### Assignment
Lines holding the string "them" in the listing below are to be copied.

### Data records

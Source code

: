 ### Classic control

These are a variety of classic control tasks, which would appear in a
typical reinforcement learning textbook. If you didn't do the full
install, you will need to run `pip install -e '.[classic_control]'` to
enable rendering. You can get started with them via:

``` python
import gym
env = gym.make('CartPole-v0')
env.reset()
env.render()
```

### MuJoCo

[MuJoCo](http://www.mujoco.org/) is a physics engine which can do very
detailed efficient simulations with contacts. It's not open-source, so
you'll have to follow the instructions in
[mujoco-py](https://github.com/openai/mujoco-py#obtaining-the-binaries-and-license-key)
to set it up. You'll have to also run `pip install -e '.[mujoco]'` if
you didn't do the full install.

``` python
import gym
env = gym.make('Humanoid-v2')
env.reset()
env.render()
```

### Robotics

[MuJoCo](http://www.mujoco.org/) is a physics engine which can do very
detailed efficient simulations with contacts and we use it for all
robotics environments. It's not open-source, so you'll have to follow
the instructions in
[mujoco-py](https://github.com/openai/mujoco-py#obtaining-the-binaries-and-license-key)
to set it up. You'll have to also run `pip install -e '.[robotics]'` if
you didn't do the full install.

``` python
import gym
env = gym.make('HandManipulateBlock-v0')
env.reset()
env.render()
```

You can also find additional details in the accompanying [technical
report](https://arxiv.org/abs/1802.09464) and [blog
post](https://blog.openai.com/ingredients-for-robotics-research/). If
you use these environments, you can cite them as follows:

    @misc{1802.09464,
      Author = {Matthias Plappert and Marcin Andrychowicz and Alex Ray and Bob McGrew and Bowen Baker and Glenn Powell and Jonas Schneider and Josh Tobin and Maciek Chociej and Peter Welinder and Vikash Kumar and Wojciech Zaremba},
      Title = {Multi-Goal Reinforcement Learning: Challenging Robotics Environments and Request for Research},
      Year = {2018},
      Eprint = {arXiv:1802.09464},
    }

---

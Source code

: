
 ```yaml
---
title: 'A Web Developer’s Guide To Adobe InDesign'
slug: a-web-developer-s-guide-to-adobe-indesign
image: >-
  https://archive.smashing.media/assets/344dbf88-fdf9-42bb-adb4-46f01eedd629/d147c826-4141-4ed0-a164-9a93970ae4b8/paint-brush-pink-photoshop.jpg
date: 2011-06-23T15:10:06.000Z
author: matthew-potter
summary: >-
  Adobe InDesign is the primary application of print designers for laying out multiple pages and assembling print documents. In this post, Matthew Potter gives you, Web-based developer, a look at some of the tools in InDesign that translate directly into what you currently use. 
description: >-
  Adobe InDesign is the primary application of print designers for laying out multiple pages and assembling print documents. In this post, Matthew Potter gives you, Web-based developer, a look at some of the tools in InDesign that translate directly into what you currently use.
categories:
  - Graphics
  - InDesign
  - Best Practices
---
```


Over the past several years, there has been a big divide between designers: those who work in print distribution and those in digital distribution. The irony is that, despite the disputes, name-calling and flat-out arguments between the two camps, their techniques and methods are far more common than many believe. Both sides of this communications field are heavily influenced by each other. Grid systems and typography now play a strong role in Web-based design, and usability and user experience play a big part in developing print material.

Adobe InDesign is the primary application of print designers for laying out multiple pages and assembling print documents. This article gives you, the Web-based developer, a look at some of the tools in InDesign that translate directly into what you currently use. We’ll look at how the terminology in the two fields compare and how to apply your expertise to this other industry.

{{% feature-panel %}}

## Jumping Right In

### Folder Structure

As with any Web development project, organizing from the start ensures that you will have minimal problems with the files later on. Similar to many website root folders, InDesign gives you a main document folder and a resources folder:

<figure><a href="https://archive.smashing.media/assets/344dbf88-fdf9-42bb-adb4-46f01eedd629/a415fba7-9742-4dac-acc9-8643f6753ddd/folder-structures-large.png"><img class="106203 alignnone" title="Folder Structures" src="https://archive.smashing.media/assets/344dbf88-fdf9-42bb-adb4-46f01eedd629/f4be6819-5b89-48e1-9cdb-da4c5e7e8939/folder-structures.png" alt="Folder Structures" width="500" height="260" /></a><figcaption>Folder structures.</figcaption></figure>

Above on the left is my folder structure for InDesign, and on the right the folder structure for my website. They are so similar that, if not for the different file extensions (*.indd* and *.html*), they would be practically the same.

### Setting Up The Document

==

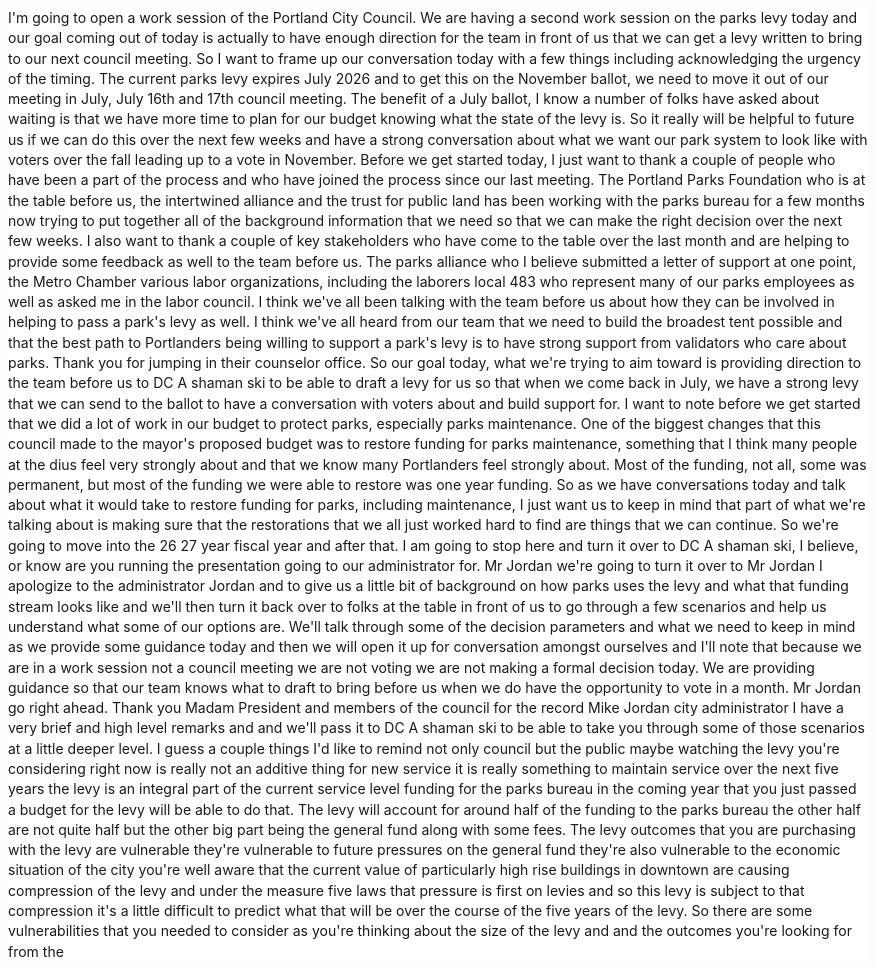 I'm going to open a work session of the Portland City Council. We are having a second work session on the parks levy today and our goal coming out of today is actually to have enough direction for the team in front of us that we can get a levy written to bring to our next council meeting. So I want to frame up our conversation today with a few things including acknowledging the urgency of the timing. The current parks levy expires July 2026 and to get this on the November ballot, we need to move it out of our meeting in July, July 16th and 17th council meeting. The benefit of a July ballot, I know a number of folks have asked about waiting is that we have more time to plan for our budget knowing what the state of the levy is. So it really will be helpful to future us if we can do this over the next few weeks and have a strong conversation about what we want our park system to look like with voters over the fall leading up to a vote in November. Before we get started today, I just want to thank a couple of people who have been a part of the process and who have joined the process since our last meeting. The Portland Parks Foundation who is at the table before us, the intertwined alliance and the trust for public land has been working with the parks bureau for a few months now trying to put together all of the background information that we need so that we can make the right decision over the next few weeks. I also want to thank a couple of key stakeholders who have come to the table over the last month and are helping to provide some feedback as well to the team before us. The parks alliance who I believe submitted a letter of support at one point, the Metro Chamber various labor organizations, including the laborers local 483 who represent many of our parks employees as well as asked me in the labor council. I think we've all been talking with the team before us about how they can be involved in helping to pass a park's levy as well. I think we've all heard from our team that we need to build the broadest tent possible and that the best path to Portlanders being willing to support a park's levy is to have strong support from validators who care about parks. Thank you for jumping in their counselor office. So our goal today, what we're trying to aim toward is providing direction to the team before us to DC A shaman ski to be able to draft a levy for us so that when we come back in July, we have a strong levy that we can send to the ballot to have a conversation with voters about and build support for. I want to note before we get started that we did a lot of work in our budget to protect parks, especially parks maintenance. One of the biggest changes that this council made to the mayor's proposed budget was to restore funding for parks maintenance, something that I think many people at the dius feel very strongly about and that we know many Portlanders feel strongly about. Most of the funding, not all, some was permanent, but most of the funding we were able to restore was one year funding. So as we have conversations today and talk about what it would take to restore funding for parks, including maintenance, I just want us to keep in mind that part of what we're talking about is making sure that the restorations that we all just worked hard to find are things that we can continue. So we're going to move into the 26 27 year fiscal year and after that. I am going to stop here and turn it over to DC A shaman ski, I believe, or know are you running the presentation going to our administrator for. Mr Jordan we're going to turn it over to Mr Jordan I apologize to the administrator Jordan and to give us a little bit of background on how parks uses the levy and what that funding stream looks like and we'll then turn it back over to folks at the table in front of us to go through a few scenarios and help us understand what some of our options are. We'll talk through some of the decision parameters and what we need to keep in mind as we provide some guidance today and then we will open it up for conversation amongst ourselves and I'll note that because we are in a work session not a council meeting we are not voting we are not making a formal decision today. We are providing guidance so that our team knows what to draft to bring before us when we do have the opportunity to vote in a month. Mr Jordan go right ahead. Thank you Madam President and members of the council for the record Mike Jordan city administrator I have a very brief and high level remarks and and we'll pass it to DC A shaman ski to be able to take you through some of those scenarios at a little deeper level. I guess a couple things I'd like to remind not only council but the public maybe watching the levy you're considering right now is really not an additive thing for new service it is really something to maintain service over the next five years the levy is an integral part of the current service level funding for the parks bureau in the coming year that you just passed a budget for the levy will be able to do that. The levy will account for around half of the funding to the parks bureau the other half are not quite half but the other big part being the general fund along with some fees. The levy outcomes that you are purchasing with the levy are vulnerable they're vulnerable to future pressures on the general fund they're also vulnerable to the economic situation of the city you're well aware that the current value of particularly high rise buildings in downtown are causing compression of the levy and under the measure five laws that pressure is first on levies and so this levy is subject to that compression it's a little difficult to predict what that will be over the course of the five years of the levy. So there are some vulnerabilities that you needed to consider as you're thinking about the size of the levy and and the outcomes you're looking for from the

### Answer for the task
enable rendering. You can get started with them via:
you use these environments, you can cite them as follows:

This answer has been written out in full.